Your answer should consist only of the line with "默认值为[].一个数组，用于" and the lines after it, reproduced exactly through the end of the entries below.

*** MATERIAL TO PROCESS Section Begins ***

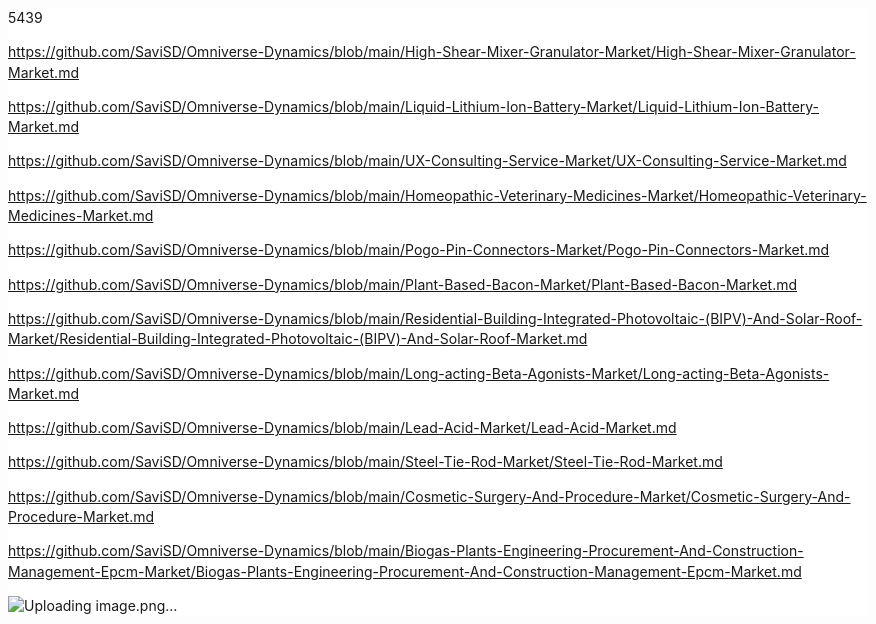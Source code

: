 5439</p><p><a href="https://github.com/SaviSD/Omniverse-Dynamics/blob/main/High-Shear-Mixer-Granulator-Market/High-Shear-Mixer-Granulator-Market.md">https://github.com/SaviSD/Omniverse-Dynamics/blob/main/High-Shear-Mixer-Granulator-Market/High-Shear-Mixer-Granulator-Market.md</a></p><p><a href="https://github.com/SaviSD/Omniverse-Dynamics/blob/main/Liquid-Lithium-Ion-Battery-Market/Liquid-Lithium-Ion-Battery-Market.md">https://github.com/SaviSD/Omniverse-Dynamics/blob/main/Liquid-Lithium-Ion-Battery-Market/Liquid-Lithium-Ion-Battery-Market.md</a></p><p><a href="https://github.com/SaviSD/Omniverse-Dynamics/blob/main/UX-Consulting-Service-Market/UX-Consulting-Service-Market.md">https://github.com/SaviSD/Omniverse-Dynamics/blob/main/UX-Consulting-Service-Market/UX-Consulting-Service-Market.md</a></p><p><a href="https://github.com/SaviSD/Omniverse-Dynamics/blob/main/Homeopathic-Veterinary-Medicines-Market/Homeopathic-Veterinary-Medicines-Market.md">https://github.com/SaviSD/Omniverse-Dynamics/blob/main/Homeopathic-Veterinary-Medicines-Market/Homeopathic-Veterinary-Medicines-Market.md</a></p><p><a href="https://github.com/SaviSD/Omniverse-Dynamics/blob/main/Pogo-Pin-Connectors-Market/Pogo-Pin-Connectors-Market.md">https://github.com/SaviSD/Omniverse-Dynamics/blob/main/Pogo-Pin-Connectors-Market/Pogo-Pin-Connectors-Market.md</a></p><p><a href="https://github.com/SaviSD/Omniverse-Dynamics/blob/main/Plant-Based-Bacon-Market/Plant-Based-Bacon-Market.md">https://github.com/SaviSD/Omniverse-Dynamics/blob/main/Plant-Based-Bacon-Market/Plant-Based-Bacon-Market.md</a></p><p><a href="https://github.com/SaviSD/Omniverse-Dynamics/blob/main/Residential-Building-Integrated-Photovoltaic-(BIPV)-And-Solar-Roof-Market/Residential-Building-Integrated-Photovoltaic-(BIPV)-And-Solar-Roof-Market.md">https://github.com/SaviSD/Omniverse-Dynamics/blob/main/Residential-Building-Integrated-Photovoltaic-(BIPV)-And-Solar-Roof-Market/Residential-Building-Integrated-Photovoltaic-(BIPV)-And-Solar-Roof-Market.md</a></p><p><a href="https://github.com/SaviSD/Omniverse-Dynamics/blob/main/Long-acting-Beta-Agonists-Market/Long-acting-Beta-Agonists-Market.md">https://github.com/SaviSD/Omniverse-Dynamics/blob/main/Long-acting-Beta-Agonists-Market/Long-acting-Beta-Agonists-Market.md</a></p><p><a href="https://github.com/SaviSD/Omniverse-Dynamics/blob/main/Lead-Acid-Market/Lead-Acid-Market.md">https://github.com/SaviSD/Omniverse-Dynamics/blob/main/Lead-Acid-Market/Lead-Acid-Market.md</a></p><p><a href="https://github.com/SaviSD/Omniverse-Dynamics/blob/main/Steel-Tie-Rod-Market/Steel-Tie-Rod-Market.md">https://github.com/SaviSD/Omniverse-Dynamics/blob/main/Steel-Tie-Rod-Market/Steel-Tie-Rod-Market.md</a></p><p><a href="https://github.com/SaviSD/Omniverse-Dynamics/blob/main/Cosmetic-Surgery-And-Procedure-Market/Cosmetic-Surgery-And-Procedure-Market.md">https://github.com/SaviSD/Omniverse-Dynamics/blob/main/Cosmetic-Surgery-And-Procedure-Market/Cosmetic-Surgery-And-Procedure-Market.md</a></p><p><a href="https://github.com/SaviSD/Omniverse-Dynamics/blob/main/Biogas-Plants-Engineering-Procurement-And-Construction-Management-Epcm-Market/Biogas-Plants-Engineering-Procurement-And-Construction-Management-Epcm-Market.md">https://github.com/SaviSD/Omniverse-Dynamics/blob/main/Biogas-Plants-Engineering-Procurement-And-Construction-Management-Epcm-Market/Biogas-Plants-Engineering-Procurement-And-Construction-Management-Epcm-Market.md</a></p>
![Uploading image.png…]()
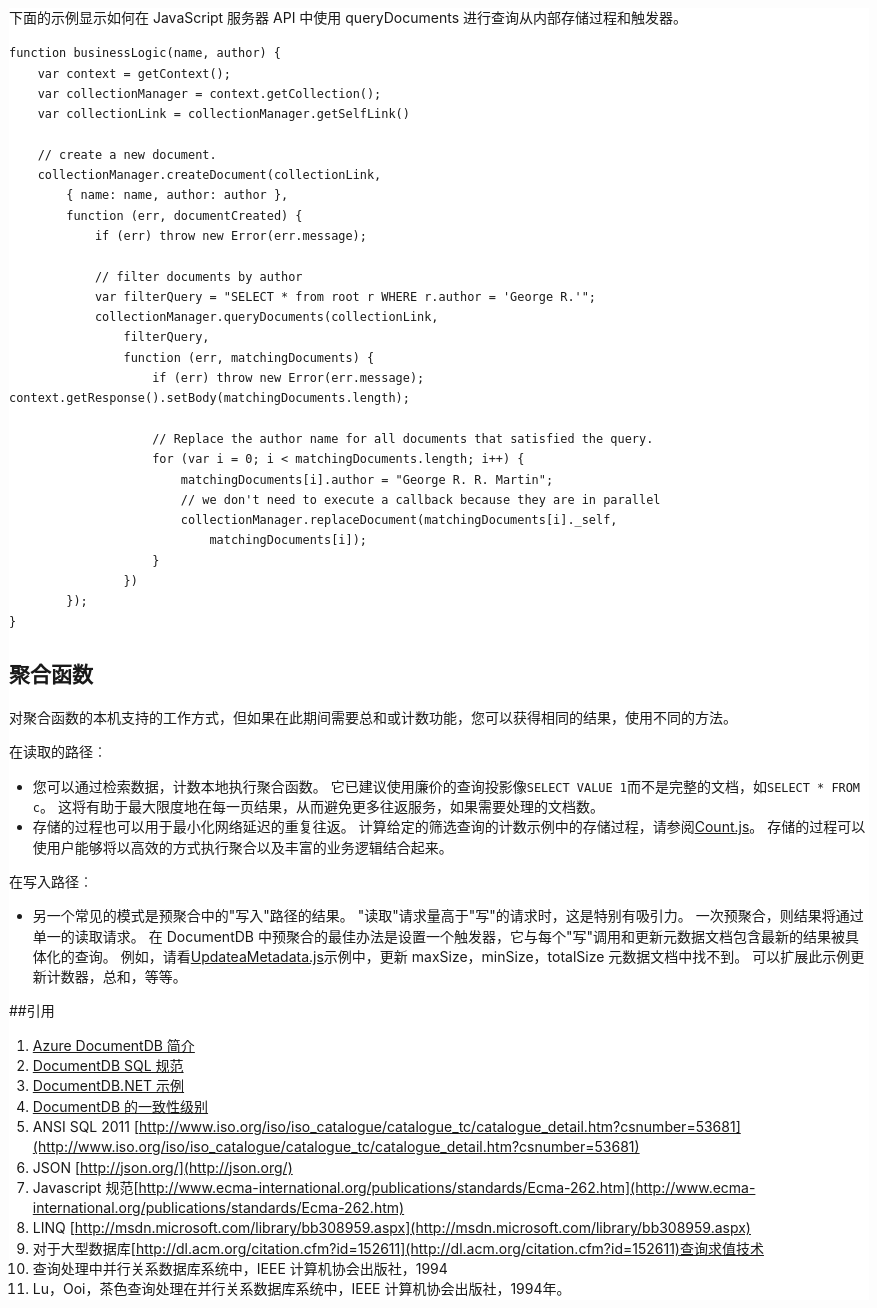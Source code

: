 下面的示例显示如何在 JavaScript 服务器 API 中使用 queryDocuments 进行查询从内部存储过程和触发器。


    function businessLogic(name, author) {
        var context = getContext();
        var collectionManager = context.getCollection();
        var collectionLink = collectionManager.getSelfLink()
    
        // create a new document.
        collectionManager.createDocument(collectionLink,
            { name: name, author: author },
            function (err, documentCreated) {
                if (err) throw new Error(err.message);
    
                // filter documents by author
                var filterQuery = "SELECT * from root r WHERE r.author = 'George R.'";
                collectionManager.queryDocuments(collectionLink,
                    filterQuery,
                    function (err, matchingDocuments) {
                        if (err) throw new Error(err.message);
    context.getResponse().setBody(matchingDocuments.length);
    
                        // Replace the author name for all documents that satisfied the query.
                        for (var i = 0; i < matchingDocuments.length; i++) {
                            matchingDocuments[i].author = "George R. R. Martin";
                            // we don't need to execute a callback because they are in parallel
                            collectionManager.replaceDocument(matchingDocuments[i]._self,
                                matchingDocuments[i]);
                        }
                    })
            });
    }

## <a name="aggregate-functions"></a>聚合函数

对聚合函数的本机支持的工作方式，但如果在此期间需要总和或计数功能，您可以获得相同的结果，使用不同的方法。  

在读取的路径︰

- 您可以通过检索数据，计数本地执行聚合函数。 它已建议使用廉价的查询投影像`SELECT VALUE 1`而不是完整的文档，如`SELECT * FROM c`。 这将有助于最大限度地在每一页结果，从而避免更多往返服务，如果需要处理的文档数。
- 存储的过程也可以用于最小化网络延迟的重复往返。 计算给定的筛选查询的计数示例中的存储过程，请参阅[Count.js](https://github.com/Azure/azure-documentdb-js-server/blob/master/samples/stored-procedures/Count.js)。 存储的过程可以使用户能够将以高效的方式执行聚合以及丰富的业务逻辑结合起来。

在写入路径︰

- 另一个常见的模式是预聚合中的"写入"路径的结果。 "读取"请求量高于"写"的请求时，这是特别有吸引力。 一次预聚合，则结果将通过单一的读取请求。  在 DocumentDB 中预聚合的最佳办法是设置一个触发器，它与每个"写"调用和更新元数据文档包含最新的结果被具体化的查询。 例如，请看[UpdateaMetadata.js](https://github.com/Azure/azure-documentdb-js-server/blob/master/samples/triggers/UpdateMetadata.js)示例中，更新 maxSize，minSize，totalSize 元数据文档中找不到。 可以扩展此示例更新计数器，总和，等等。

##<a name="references"></a>引用
1.  [Azure DocumentDB 简介][introduction]
2.  [DocumentDB SQL 规范](http://go.microsoft.com/fwlink/p/?LinkID=510612)
3.  [DocumentDB.NET 示例](https://github.com/Azure/azure-documentdb-net)
4.  [DocumentDB 的一致性级别][consistency-levels]
5.  ANSI SQL 2011 [http://www.iso.org/iso/iso_catalogue/catalogue_tc/catalogue_detail.htm?csnumber=53681](http://www.iso.org/iso/iso_catalogue/catalogue_tc/catalogue_detail.htm?csnumber=53681)
6.  JSON [http://json.org/](http://json.org/)
7.  Javascript 规范[http://www.ecma-international.org/publications/standards/Ecma-262.htm](http://www.ecma-international.org/publications/standards/Ecma-262.htm) 
8.  LINQ [http://msdn.microsoft.com/library/bb308959.aspx](http://msdn.microsoft.com/library/bb308959.aspx) 
9.  对于大型数据库[http://dl.acm.org/citation.cfm?id=152611](http://dl.acm.org/citation.cfm?id=152611)查询求值技术
10. 查询处理中并行关系数据库系统中，IEEE 计算机协会出版社，1994
11. Lu，Ooi，茶色查询处理在并行关系数据库系统中，IEEE 计算机协会出版社，1994年。

[1]: ./media/documentdb-sql-query/sql-query1.png
[introduction]: documentdb-introduction.md
[consistency-levels]: documentdb-consistency-levels.md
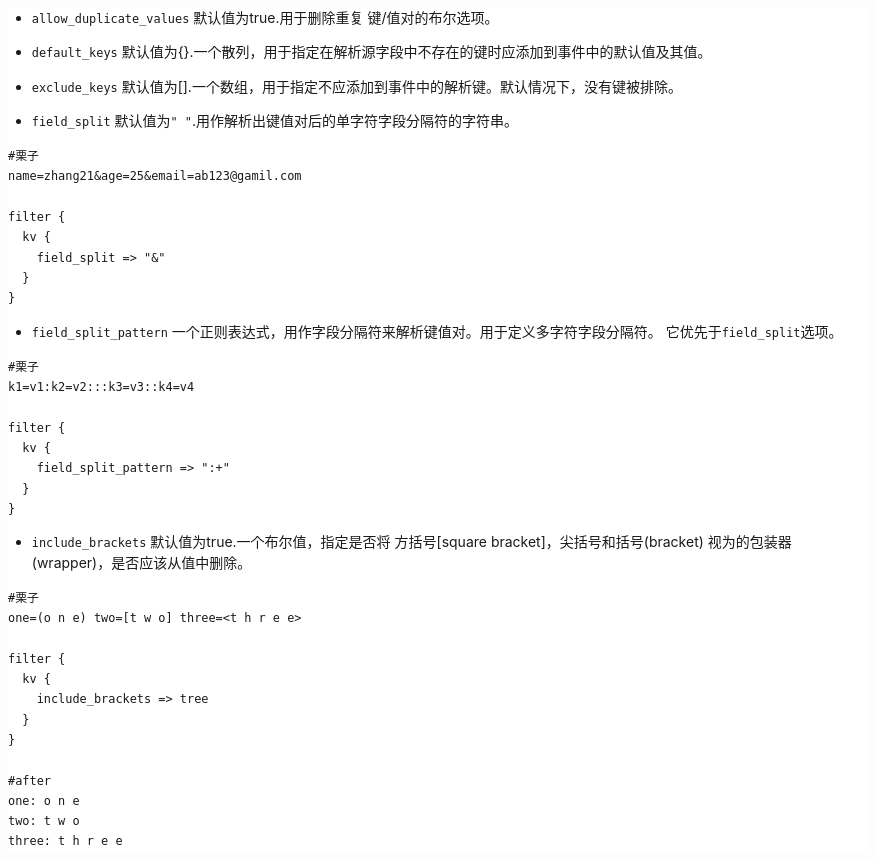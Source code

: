 
- `allow_duplicate_values`
默认值为true.用于删除重复 键/值对的布尔选项。

- `default_keys`
默认值为{}.一个散列，用于指定在解析源字段中不存在的键时应添加到事件中的默认值及其值。

- `exclude_keys`
默认值为[].一个数组，用于指定不应添加到事件中的解析键。默认情况下，没有键被排除。

- `field_split`
默认值为`" "`.用作解析出键值对后的单字符字段分隔符的字符串。

```
#栗子
name=zhang21&age=25&email=ab123@gamil.com

filter {
  kv {
    field_split => "&"
  }
}
```

- `field_split_pattern`
一个正则表达式，用作字段分隔符来解析键值对。用于定义多字符字段分隔符。
它优先于`field_split`选项。

```
#栗子
k1=v1:k2=v2:::k3=v3::k4=v4

filter {
  kv {
    field_split_pattern => ":+"
  }
}

```

- `include_brackets`
默认值为true.一个布尔值，指定是否将 方括号[square bracket]，尖括号<angle bracket>和括号(bracket) 视为的包装器(wrapper)，是否应该从值中删除。

```
#栗子
one=(o n e) two=[t w o] three=<t h r e e>

filter {
  kv {
    include_brackets => tree
  }
}

#after
one: o n e
two: t w o
three: t h r e e
```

*** MATERIAL TO PROCESS Section Ends ***

# [RESULT FOR THIS TASK]
默认值为[].一个数组，用于指定不应添加到事件中的解析键。默认情况下，没有键被排除。

- `field_split`
默认值为`" "`.用作解析出键值对后的单字符字段分隔符的字符串。

```
#栗子
name=zhang21&age=25&email=ab123@gamil.com

filter {
  kv {
    field_split => "&"
  }
}
```

- `field_split_pattern`
一个正则表达式，用作字段分隔符来解析键值对。用于定义多字符字段分隔符。
它优先于`field_split`选项。

```
#栗子
k1=v1:k2=v2:::k3=v3::k4=v4

filter {
  kv {
    field_split_pattern => ":+"
  }
}

```

- `include_brackets`
默认值为true.一个布尔值，指定是否将 方括号[square bracket]，尖括号<angle bracket>和括号(bracket) 视为的包装器(wrapper)，是否应该从值中删除。

```
#栗子
one=(o n e) two=[t w o] three=<t h r e e>

filter {
  kv {
    include_brackets => tree
  }
}

#after
one: o n e
two: t w o
three: t h r e e
```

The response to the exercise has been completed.